Could you count the lines in the data that contain "base"? Reply with the number only.

*** Source data ***

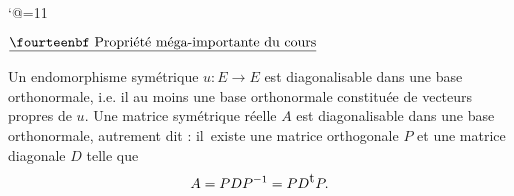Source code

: \catcode`@=11\relax


\vglue-10mm%
\bigskip

%
\bigskip

%
\bigskip

%
\bigskip

%

\bigskip
\centerline{$\underline{\hbox{\fourteenbf Propriété méga-importante du cours}}$}%
\bigskip

\noindent
Un endomorphisme symétrique $u:E\to E$ est diagonalisable dans une base orthonormale, i.e. 
il au moins une base orthonormale constituée de vecteurs propres de $u$. 
\medskip
\noindent
Une matrice symétrique réelle $A$ est diagonalisable dans  une base orthonormale, autrement dit :  il~existe une matrice orthogonale $P$ et une matrice diagonale $D$ telle que 
$$
A=PDP^{-1}=PD^{\hbox{\rm t}}P. 
$$


%
\bigskip

%
\bigskip
\bye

*** End of Source data ***

● Result of the exercise:
3